## Stored data entries

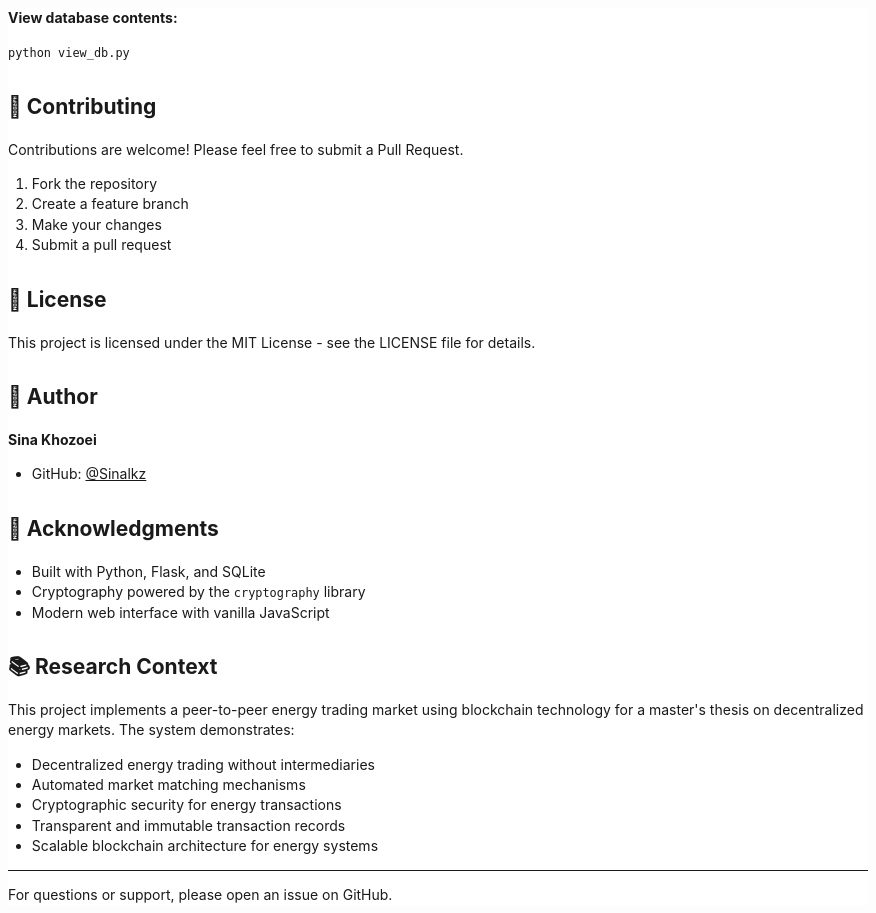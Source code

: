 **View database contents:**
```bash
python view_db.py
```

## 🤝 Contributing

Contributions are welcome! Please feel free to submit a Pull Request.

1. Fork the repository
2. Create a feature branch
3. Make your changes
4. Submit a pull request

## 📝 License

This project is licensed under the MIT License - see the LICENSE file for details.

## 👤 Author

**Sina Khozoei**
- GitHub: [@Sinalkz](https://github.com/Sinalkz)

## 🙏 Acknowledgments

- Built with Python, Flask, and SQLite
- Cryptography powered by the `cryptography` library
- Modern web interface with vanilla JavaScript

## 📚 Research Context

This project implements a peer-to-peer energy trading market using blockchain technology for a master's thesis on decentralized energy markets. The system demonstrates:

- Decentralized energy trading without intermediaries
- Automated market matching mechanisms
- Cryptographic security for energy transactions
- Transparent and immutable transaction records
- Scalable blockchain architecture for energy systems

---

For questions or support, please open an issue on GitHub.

--

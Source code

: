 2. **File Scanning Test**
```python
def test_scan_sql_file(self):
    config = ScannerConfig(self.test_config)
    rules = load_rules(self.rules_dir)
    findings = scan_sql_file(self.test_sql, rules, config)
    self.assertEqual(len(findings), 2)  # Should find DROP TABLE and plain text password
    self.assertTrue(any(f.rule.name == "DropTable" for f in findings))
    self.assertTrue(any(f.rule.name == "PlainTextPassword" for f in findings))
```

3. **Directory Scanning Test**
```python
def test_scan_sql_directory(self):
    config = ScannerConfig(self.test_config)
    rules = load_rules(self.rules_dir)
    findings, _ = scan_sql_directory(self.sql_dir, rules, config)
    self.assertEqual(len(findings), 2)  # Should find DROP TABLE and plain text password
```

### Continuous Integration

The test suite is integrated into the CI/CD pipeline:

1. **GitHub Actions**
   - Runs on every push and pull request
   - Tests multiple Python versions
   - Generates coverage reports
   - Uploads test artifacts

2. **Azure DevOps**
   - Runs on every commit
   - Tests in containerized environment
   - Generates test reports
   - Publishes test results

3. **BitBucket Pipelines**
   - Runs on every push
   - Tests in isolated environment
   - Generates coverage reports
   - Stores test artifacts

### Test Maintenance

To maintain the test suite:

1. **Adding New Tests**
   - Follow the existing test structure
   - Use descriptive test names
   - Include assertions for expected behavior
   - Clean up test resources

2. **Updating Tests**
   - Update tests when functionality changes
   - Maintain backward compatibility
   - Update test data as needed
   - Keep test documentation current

--

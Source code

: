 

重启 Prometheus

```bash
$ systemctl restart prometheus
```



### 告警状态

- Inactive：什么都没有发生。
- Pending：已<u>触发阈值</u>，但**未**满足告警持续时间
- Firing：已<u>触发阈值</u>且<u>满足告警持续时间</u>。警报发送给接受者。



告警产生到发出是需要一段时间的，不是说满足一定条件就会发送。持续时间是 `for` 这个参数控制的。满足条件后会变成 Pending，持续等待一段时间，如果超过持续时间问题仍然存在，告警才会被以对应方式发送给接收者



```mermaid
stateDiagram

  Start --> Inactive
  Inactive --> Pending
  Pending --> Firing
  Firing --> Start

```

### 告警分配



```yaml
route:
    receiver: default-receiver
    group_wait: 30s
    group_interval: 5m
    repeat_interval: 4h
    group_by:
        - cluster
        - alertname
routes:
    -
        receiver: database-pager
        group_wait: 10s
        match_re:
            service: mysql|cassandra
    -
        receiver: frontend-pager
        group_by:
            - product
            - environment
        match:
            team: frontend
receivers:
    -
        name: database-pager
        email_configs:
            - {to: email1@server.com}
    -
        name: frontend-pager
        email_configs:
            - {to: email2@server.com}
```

## Task requirements
Transcribe the records above from the line holding "- Generates test reports" down to the line holding "- Keep test documentation current", inclusive, without adding anything.

## Result of this task
   - Generates test reports
   - Publishes test results

3. **BitBucket Pipelines**
   - Runs on every push
   - Tests in isolated environment
   - Generates coverage reports
   - Stores test artifacts

### Test Maintenance

To maintain the test suite:

1. **Adding New Tests**
   - Follow the existing test structure
   - Use descriptive test names
   - Include assertions for expected behavior
   - Clean up test resources

2. **Updating Tests**
   - Update tests when functionality changes
   - Maintain backward compatibility
   - Update test data as needed
   - Keep test documentation current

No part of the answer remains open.